- What to work on -
Throughout the material below, count the lines that include the string "features", then report only the resulting number.
"""
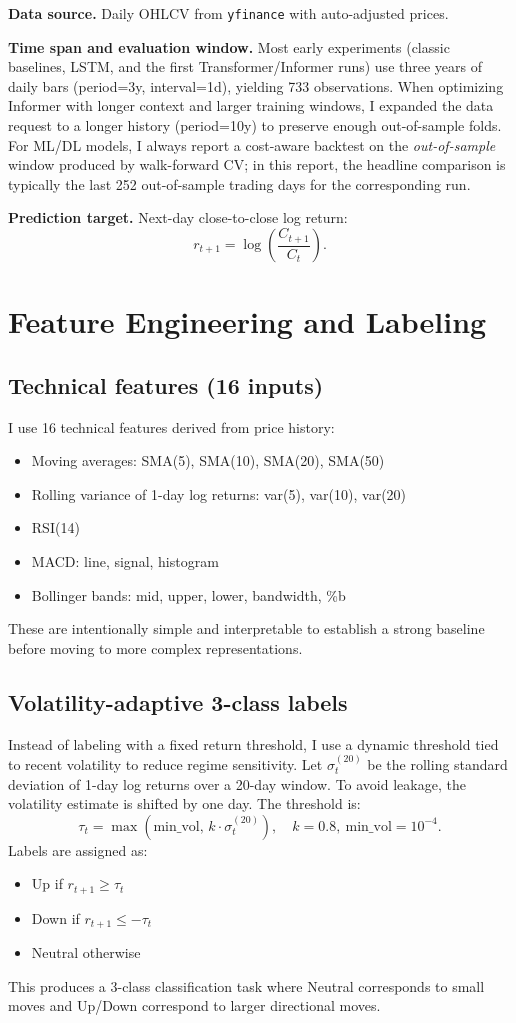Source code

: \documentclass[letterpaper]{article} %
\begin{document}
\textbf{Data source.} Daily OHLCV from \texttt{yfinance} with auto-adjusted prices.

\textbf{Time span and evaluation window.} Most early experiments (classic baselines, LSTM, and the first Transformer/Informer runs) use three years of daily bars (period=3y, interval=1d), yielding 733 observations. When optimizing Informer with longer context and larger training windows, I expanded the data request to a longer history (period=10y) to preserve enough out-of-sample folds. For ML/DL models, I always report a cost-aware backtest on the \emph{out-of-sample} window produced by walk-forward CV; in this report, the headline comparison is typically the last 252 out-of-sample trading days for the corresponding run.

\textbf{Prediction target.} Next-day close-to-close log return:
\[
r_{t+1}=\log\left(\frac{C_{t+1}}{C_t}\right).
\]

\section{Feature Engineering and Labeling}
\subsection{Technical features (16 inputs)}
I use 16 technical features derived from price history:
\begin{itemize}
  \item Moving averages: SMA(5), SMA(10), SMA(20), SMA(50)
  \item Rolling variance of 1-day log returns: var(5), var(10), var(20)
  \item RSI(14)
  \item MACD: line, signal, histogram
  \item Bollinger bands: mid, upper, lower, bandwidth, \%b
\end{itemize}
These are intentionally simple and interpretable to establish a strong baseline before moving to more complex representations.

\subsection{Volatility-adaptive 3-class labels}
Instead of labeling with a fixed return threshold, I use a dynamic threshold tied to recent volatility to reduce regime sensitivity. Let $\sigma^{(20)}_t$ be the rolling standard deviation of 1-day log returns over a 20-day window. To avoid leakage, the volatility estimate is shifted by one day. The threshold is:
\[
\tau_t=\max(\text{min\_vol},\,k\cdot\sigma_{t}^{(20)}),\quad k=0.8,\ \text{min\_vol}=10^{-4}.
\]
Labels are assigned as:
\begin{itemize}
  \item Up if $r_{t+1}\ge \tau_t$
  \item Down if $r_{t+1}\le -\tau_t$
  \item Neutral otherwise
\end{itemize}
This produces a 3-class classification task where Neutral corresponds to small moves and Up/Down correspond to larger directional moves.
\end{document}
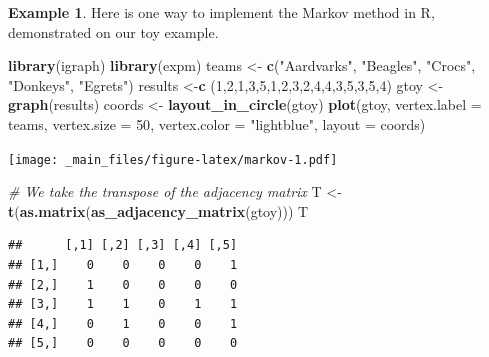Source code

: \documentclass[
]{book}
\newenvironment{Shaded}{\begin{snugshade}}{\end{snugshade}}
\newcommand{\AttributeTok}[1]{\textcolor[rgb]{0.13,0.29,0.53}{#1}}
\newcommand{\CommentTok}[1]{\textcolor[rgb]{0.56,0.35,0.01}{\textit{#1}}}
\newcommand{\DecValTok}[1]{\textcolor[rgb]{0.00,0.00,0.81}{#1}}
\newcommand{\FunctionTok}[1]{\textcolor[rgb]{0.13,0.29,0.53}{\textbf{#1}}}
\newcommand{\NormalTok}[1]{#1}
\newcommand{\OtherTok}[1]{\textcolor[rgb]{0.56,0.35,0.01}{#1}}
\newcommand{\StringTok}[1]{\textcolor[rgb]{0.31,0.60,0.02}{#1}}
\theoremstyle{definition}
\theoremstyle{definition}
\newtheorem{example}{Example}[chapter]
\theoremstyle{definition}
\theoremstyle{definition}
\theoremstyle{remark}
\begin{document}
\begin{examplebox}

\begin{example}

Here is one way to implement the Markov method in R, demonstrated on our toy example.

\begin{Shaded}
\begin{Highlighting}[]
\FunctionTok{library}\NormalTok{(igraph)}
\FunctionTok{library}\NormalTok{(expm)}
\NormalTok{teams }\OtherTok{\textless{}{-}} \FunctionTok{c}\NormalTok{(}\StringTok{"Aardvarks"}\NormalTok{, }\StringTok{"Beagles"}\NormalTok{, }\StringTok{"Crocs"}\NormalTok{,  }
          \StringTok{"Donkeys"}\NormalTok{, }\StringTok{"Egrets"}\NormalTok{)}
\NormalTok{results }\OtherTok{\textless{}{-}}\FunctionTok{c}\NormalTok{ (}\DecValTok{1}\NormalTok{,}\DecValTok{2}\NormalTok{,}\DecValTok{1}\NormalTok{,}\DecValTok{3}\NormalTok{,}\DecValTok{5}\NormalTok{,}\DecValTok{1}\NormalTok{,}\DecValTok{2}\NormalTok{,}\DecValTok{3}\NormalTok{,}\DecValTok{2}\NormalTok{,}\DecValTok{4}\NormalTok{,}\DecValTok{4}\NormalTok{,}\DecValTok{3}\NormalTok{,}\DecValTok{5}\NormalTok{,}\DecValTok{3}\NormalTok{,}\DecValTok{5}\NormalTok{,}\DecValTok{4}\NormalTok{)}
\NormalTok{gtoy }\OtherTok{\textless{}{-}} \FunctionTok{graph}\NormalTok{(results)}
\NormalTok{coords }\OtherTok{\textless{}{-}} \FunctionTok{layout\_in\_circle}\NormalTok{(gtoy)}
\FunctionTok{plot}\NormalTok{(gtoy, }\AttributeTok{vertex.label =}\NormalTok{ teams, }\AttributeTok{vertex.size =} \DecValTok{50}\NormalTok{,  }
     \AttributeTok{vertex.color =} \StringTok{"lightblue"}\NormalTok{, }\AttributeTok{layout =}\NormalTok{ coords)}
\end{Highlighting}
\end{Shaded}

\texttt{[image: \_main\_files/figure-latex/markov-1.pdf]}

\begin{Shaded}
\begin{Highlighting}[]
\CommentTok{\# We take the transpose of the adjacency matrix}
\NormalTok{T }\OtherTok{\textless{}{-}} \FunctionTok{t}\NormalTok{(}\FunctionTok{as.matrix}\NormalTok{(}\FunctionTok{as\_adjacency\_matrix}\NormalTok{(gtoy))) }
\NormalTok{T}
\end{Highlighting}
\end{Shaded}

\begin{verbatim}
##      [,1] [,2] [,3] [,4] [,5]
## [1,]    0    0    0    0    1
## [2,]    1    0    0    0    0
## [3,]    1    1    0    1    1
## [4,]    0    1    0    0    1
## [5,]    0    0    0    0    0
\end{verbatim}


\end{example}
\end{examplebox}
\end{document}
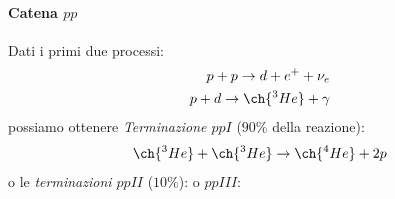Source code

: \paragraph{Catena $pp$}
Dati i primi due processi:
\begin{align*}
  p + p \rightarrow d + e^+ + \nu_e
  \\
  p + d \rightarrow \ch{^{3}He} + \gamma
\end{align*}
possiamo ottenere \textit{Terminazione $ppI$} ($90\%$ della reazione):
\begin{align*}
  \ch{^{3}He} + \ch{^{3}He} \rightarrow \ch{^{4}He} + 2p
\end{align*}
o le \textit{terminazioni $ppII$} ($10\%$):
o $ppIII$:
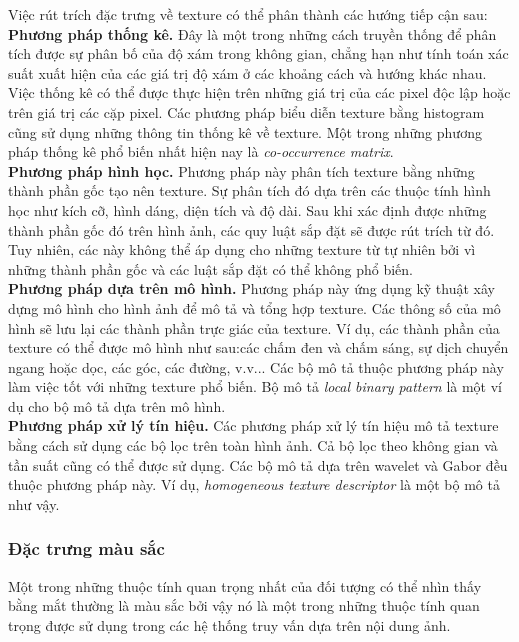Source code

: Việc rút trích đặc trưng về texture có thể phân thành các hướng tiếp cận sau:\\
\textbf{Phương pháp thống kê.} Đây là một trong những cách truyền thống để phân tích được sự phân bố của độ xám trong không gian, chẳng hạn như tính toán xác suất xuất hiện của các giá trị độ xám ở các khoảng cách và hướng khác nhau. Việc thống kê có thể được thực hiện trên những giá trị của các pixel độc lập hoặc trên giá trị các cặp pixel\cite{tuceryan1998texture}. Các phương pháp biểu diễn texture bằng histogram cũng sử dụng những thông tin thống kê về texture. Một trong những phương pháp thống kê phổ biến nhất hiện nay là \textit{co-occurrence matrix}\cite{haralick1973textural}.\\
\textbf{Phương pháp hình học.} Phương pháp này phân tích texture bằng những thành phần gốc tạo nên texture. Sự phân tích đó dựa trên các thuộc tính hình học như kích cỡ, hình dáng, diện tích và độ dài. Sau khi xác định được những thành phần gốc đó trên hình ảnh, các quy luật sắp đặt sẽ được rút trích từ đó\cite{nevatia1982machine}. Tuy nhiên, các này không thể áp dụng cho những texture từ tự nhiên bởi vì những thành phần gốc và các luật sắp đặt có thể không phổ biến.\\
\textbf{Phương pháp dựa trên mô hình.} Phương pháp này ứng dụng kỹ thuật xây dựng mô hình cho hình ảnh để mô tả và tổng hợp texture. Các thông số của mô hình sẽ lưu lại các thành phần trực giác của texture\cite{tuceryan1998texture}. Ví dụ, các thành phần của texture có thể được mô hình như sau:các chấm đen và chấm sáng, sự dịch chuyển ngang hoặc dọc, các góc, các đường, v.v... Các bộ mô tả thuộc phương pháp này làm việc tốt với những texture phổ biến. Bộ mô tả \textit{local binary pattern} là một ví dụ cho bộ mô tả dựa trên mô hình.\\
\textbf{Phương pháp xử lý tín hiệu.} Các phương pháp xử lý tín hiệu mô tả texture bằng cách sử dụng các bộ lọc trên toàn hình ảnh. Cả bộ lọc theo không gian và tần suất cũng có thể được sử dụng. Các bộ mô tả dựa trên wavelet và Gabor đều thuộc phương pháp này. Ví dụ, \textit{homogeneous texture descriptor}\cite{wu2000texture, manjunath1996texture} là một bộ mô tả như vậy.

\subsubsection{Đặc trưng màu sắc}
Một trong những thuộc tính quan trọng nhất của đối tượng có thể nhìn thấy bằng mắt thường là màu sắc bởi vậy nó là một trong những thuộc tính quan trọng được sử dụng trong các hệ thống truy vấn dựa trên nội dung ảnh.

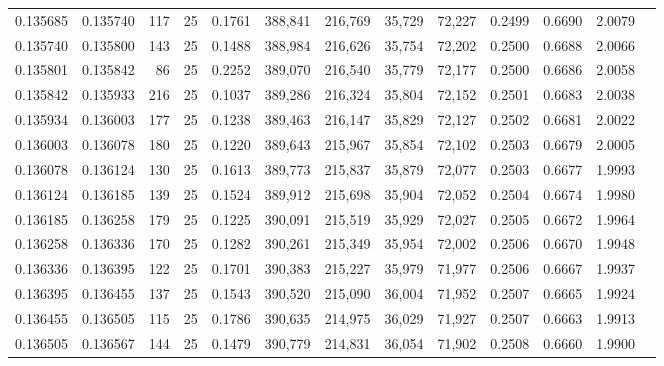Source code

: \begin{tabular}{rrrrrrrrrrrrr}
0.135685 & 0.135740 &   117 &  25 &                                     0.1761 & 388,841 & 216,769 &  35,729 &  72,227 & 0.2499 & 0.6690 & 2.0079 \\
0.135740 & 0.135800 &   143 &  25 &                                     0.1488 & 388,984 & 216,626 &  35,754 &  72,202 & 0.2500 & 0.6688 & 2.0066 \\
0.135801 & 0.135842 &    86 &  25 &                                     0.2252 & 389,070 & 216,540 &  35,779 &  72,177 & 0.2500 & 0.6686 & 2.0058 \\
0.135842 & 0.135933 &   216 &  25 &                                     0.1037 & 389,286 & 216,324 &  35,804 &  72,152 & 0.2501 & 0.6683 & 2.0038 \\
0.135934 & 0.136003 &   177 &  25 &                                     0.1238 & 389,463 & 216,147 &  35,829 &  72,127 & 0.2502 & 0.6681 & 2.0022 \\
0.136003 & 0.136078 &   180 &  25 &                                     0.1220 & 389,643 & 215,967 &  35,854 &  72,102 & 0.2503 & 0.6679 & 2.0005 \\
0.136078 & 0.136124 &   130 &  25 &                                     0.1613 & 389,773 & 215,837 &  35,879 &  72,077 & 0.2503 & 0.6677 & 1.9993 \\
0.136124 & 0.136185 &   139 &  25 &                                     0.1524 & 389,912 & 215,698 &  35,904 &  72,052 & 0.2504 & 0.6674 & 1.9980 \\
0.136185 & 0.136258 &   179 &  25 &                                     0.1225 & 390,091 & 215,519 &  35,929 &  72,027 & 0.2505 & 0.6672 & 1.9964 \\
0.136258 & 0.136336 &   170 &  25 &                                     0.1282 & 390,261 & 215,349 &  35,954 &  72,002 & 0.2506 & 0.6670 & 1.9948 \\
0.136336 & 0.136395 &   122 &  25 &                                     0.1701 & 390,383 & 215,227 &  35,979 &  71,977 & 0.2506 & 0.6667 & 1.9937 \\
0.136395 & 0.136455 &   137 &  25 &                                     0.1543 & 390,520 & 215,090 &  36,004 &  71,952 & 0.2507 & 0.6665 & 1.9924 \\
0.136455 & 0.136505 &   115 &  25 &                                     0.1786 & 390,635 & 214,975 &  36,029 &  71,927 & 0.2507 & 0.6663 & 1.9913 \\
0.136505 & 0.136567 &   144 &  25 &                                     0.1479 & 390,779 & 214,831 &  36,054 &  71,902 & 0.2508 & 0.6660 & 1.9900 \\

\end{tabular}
"""
- Solution to this task -
2